━━ Records to process ━━
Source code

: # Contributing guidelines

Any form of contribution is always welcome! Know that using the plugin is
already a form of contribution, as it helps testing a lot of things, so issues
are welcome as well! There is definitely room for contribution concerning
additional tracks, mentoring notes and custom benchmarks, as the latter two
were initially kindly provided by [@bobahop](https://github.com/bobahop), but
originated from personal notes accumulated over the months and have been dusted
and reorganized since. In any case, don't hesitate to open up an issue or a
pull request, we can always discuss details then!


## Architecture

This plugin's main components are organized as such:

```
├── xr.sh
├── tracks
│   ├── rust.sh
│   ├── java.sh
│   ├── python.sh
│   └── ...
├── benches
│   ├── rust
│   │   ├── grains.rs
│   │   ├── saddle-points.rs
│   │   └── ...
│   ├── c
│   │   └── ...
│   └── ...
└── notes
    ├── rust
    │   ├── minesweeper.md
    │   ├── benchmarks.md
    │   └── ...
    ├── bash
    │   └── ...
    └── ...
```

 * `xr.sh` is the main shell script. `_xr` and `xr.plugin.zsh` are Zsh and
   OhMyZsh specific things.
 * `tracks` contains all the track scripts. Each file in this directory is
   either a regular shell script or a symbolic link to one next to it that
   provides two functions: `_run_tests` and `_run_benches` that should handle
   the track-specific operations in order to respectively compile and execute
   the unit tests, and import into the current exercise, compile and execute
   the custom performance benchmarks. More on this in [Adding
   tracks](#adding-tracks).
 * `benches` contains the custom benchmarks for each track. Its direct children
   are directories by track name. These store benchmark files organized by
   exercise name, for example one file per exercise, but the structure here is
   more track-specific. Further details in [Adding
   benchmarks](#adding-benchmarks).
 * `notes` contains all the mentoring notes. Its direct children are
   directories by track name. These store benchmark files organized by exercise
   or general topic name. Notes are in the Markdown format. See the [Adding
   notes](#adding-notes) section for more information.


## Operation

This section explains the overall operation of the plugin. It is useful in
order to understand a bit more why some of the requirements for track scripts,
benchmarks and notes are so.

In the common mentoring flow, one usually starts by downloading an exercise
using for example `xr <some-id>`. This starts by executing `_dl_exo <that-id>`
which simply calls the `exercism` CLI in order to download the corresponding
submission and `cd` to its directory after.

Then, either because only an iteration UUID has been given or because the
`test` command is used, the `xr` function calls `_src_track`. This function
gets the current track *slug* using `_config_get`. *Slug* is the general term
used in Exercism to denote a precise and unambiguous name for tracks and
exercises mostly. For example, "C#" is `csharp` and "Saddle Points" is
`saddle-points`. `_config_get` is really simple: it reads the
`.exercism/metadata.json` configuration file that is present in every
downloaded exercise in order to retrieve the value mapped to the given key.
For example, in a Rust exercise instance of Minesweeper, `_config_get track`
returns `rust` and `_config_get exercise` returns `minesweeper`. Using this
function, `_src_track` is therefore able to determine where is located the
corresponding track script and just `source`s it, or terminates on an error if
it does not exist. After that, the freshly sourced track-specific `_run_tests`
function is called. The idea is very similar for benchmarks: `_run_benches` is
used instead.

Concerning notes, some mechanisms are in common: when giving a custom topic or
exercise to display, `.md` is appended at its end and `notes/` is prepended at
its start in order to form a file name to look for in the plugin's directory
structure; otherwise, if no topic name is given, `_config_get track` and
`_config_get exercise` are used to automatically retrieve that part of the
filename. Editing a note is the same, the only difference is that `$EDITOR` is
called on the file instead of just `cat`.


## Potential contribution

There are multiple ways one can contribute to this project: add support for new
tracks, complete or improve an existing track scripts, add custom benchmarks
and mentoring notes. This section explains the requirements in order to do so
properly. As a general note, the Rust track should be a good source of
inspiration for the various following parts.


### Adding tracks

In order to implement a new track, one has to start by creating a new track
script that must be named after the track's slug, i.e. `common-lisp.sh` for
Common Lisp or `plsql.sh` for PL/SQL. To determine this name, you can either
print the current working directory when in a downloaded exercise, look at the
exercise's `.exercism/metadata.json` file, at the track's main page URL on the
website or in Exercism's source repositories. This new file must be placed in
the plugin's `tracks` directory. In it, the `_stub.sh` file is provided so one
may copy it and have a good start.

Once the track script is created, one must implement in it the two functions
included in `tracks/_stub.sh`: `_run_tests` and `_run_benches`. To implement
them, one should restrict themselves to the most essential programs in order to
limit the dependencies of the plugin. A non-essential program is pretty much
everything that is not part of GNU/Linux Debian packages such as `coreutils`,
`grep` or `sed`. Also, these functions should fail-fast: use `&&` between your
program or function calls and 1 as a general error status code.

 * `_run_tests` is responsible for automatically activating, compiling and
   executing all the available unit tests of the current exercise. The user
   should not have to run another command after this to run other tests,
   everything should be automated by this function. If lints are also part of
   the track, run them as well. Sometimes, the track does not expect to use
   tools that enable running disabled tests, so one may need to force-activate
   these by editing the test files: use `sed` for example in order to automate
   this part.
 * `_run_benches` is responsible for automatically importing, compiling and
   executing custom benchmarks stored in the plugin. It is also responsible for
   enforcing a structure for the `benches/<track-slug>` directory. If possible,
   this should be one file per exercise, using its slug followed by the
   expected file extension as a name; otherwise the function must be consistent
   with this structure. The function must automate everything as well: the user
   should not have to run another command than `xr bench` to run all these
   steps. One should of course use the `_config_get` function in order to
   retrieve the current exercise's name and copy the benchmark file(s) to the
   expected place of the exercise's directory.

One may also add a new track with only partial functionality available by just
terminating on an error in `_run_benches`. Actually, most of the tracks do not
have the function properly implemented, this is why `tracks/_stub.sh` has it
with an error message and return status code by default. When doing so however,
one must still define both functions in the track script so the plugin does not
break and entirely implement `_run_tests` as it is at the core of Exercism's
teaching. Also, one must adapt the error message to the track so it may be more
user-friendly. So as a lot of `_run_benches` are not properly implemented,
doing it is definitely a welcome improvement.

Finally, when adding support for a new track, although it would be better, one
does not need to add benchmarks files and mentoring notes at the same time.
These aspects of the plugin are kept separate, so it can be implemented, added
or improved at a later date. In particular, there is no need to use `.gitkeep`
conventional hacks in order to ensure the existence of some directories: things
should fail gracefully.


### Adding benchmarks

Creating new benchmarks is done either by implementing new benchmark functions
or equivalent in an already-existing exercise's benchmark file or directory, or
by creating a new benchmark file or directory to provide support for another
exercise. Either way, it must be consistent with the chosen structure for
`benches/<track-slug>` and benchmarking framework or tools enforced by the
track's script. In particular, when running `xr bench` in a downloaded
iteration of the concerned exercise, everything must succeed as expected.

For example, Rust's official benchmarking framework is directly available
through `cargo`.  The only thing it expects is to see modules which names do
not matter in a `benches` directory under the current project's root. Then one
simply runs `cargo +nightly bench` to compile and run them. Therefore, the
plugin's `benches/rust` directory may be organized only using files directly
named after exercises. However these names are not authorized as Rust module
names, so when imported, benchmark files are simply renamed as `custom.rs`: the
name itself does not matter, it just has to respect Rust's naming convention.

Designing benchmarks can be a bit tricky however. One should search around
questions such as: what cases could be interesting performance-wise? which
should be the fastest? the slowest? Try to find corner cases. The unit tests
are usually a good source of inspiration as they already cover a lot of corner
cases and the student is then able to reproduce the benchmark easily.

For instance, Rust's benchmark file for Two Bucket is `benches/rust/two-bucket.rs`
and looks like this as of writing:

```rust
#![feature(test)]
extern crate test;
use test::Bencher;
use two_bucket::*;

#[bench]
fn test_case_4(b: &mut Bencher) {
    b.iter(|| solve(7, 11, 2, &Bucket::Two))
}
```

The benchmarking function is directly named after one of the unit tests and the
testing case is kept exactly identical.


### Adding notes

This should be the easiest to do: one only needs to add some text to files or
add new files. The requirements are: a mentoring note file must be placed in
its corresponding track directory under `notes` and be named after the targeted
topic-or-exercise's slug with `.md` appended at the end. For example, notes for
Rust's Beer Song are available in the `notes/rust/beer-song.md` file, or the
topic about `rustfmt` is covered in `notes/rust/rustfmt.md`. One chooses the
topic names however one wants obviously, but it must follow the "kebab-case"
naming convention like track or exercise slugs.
━━━
━━ Records to process ━━
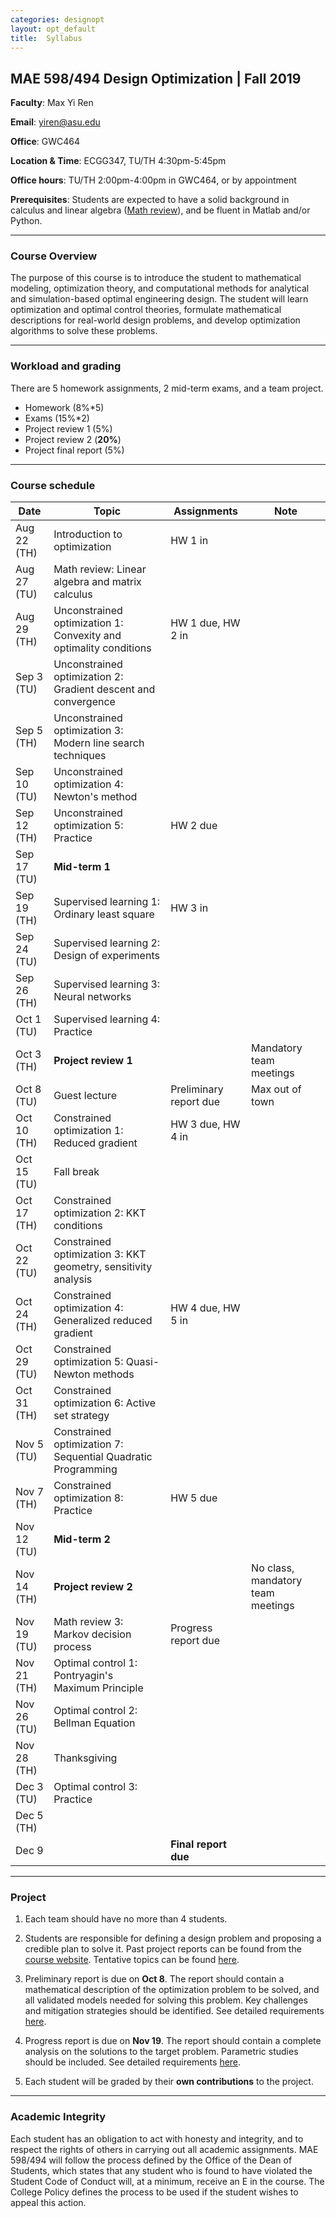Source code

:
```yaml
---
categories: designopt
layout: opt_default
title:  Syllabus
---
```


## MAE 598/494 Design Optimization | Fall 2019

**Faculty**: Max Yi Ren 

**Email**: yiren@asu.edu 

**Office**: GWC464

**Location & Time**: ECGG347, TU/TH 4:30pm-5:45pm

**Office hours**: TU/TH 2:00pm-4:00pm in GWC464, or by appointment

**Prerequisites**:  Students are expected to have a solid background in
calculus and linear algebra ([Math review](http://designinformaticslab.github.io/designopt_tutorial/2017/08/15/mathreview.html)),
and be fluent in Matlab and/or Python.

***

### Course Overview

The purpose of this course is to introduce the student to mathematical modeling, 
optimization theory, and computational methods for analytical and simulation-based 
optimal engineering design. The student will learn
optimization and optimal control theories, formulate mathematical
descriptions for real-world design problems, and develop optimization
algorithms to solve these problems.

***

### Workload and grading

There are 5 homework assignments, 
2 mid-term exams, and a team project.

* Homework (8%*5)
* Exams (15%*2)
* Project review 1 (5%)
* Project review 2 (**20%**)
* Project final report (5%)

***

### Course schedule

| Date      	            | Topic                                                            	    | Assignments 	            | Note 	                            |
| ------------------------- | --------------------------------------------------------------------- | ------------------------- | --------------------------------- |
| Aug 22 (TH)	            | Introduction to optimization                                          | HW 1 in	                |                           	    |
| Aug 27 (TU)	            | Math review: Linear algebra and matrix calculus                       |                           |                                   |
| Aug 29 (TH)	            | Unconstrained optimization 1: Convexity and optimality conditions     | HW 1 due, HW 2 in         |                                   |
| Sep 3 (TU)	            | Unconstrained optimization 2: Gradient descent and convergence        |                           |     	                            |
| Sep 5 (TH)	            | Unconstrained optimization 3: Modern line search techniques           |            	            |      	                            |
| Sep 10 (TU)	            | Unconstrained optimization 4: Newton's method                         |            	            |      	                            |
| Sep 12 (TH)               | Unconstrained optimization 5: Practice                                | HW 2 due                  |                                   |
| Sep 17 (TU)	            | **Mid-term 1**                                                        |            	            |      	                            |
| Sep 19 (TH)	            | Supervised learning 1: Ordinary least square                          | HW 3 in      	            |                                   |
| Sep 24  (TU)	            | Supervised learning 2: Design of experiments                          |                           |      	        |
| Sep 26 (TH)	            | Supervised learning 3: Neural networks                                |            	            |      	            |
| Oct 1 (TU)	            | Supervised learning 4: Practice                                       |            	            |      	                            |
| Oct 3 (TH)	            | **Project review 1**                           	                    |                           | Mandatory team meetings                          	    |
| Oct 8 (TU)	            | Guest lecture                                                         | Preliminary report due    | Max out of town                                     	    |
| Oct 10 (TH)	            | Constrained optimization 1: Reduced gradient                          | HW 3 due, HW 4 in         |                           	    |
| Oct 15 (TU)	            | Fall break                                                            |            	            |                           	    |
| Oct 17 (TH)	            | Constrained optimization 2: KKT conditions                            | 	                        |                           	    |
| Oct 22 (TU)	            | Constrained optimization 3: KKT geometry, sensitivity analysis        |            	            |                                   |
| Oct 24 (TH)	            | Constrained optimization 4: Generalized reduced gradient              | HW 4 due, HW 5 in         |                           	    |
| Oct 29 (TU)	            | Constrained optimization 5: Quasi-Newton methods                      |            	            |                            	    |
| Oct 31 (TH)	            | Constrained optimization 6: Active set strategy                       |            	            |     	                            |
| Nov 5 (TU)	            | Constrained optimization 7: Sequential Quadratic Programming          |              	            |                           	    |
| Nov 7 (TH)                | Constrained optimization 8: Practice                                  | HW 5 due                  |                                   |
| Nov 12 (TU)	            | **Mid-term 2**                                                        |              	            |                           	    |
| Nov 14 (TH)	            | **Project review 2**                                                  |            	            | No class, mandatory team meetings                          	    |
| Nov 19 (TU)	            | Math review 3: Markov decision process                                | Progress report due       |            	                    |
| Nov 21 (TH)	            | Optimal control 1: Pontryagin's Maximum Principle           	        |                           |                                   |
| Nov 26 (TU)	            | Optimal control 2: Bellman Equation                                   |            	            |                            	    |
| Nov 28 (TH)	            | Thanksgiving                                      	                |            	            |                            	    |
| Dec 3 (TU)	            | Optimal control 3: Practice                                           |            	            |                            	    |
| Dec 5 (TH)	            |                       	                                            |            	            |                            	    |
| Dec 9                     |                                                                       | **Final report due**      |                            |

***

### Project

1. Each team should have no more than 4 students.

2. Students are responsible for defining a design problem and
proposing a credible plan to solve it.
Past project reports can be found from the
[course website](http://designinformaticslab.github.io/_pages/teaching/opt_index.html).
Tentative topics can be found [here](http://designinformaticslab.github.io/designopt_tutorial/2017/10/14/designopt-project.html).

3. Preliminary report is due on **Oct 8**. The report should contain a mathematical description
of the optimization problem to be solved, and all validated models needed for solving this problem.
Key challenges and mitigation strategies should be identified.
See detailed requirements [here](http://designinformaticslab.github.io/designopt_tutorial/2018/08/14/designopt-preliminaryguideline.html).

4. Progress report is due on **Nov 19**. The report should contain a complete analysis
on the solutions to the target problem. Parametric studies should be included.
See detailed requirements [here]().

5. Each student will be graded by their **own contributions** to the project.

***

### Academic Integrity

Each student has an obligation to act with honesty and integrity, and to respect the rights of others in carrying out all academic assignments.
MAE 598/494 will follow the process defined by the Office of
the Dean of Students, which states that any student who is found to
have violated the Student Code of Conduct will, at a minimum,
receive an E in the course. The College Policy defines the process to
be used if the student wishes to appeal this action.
━━━
§ What you should do
Copy each line from the data above that includes "compiling".

§ Output
 * `_run_tests` is responsible for automatically activating, compiling and
 * `_run_benches` is responsible for automatically importing, compiling and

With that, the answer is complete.